Jewish World Review Sept. 8, 1999/ 27 Elul, 5759
But there's more to the cocaine story than that. It raises real issues, not just about character but about policy. On one thing, Clinton partisans like columnist Joe Conason and Clinton critics like legal expert Stuart Taylor agree: politicians who advocate draconian war-on-drugs measures have some explaining to do if their private history is at odds with their public stance. (One might add that the same was true of Clinton, who championed stringent measures against sexual misconduct in the workplace.)
As Taylor points out, in 1997, Bush signed allowing judges to sentence people to jail, not just probation, for possessing less than one gram of cocaine (less than one-twentieth of an ounce). That means a "youthful indiscretion" could ruin a person's life.
Nearly half a million people in the U.S. are behind bars for drug violations. Among federal prisoners, a 1994 U.S. Department of Justice study found, 36% of drug offenders had no record of violence, no involvement in organized criminal activity and no prior imprisonment. Criminologist John J. DiIulio, Jr., generally a hawk on incarceration, now believes that too many non-dangerous drug offenders are doing hard time.

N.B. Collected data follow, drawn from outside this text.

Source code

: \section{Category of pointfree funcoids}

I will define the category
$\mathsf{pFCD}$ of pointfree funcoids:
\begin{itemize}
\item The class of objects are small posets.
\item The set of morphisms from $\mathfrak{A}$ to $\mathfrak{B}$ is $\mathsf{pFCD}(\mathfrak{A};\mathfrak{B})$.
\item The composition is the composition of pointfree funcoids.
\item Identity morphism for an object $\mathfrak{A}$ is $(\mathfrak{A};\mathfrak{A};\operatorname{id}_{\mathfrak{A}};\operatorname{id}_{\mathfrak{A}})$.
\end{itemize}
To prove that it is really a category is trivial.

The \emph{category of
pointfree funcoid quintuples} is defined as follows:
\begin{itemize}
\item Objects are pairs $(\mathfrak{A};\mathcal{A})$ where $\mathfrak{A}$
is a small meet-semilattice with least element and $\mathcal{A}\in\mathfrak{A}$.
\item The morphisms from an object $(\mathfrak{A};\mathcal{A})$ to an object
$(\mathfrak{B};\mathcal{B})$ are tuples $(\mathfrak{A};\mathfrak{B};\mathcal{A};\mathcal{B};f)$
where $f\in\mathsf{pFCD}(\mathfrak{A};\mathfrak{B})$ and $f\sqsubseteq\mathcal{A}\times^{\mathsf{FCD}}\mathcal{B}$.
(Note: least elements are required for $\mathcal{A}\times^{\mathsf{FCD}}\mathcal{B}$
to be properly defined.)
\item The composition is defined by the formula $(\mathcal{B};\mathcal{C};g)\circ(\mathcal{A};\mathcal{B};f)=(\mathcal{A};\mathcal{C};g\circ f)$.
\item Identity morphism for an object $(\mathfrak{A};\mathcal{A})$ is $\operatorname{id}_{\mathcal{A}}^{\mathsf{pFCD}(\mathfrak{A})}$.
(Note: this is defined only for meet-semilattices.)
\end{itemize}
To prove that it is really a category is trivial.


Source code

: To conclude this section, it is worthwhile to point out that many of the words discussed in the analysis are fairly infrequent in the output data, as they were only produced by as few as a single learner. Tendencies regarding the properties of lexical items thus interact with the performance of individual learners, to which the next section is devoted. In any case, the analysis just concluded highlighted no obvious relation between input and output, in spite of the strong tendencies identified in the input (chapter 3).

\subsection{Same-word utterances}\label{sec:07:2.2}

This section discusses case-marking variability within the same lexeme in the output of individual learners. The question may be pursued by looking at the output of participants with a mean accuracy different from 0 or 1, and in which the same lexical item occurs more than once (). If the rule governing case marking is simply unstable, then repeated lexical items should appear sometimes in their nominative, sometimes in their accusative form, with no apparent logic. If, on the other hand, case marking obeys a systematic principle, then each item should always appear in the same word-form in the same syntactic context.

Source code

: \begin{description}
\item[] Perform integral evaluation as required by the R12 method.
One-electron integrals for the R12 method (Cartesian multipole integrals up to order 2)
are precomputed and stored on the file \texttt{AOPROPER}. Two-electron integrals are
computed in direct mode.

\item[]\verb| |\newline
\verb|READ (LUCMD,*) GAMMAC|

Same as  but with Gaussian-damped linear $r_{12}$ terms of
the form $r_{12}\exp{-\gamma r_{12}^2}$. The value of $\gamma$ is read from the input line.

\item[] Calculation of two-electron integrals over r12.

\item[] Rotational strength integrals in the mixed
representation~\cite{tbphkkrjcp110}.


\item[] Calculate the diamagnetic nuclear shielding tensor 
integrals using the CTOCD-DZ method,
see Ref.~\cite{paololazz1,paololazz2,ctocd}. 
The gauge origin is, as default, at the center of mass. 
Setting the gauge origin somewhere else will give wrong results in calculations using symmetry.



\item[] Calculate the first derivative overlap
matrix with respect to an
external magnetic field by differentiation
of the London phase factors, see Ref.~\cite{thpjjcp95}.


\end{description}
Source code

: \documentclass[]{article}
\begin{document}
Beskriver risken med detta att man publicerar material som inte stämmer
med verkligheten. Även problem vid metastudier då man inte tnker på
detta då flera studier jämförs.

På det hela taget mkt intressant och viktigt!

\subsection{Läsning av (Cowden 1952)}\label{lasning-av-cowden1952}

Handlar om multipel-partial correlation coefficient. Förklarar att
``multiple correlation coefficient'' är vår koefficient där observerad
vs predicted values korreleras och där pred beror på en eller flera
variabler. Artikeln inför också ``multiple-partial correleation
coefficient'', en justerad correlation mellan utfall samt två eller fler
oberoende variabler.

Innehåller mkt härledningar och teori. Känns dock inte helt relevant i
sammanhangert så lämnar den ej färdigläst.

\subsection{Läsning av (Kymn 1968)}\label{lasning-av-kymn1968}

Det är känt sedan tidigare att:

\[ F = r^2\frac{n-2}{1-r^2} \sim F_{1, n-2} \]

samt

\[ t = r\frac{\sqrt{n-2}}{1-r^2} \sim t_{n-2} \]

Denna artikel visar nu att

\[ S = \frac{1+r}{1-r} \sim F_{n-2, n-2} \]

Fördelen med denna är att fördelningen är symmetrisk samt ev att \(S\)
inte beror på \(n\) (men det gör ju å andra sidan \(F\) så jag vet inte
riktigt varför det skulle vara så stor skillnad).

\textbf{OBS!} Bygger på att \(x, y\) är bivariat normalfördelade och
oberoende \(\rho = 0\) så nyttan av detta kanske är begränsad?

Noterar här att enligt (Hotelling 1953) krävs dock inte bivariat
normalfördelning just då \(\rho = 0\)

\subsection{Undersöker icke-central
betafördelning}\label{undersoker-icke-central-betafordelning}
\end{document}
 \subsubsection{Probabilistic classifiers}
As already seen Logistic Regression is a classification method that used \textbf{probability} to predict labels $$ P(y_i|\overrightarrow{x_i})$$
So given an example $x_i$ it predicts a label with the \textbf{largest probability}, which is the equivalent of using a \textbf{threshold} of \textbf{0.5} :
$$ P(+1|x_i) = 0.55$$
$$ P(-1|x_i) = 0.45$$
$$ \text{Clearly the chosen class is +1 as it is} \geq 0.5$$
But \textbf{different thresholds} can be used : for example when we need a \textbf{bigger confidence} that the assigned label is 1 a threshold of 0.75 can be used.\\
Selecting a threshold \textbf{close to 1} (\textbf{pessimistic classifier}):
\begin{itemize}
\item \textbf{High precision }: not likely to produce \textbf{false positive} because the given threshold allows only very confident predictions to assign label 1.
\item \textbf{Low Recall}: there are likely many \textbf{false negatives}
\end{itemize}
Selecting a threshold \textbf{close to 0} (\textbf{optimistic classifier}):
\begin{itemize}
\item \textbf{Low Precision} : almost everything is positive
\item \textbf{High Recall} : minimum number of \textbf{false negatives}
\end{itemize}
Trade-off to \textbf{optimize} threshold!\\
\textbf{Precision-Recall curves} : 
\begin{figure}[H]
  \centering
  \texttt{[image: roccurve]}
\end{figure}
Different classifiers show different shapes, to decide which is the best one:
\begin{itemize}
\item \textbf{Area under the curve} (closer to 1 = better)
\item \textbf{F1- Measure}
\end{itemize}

The controversy over Bush's past has revived the occasional debate about drug legalization. Gary Johnson, the Republican governor of New Mexico -- elected in 1994 despite admitting that he used marijuana and cocaine as a college student -- argues that the massive resources going to drug interdiction, law enforcement and prosecution should be redirected toward treating addicts and discouraging drug use.
For libertarians, legalization is not only a practical but a moral issue: does the government have the right to tell us what substances we can put in our bodies any more than it can tell us what books to read? If drugs can cause harm, they say, so can alcohol.
True, there are important differences between the two. Alcoholic beverages are consumed in the same manner as non-alcoholic ones, in large part for the pleasure of the drinking experience, not just intoxication. Shooting up heroin or snorting cocaine are rather unpleasant ways of getting substances into one's system; the mind- and mood-altering effect seems to be the sole purpose. So, apart from the question of whether hard drugs are more addictive and more harmful, there are legitimate grounds for the public revulsion toward drug use. But does the public have the right to translate revulsion into prohibition? Are drugs so evil they warrant protecting people from themselves?
Our attitude toward stories from the trenches of the war on drugs depends on the answer to this question. Is a woman with a stable family, a good job, and a heroin habit a victim in need of rescue, or a productive adult making a lifestyle choice? If she buys drugs for a friend, is that a matter between two consenting adults, or is she a purveyor of poison who deserves her 50-year prison sentence?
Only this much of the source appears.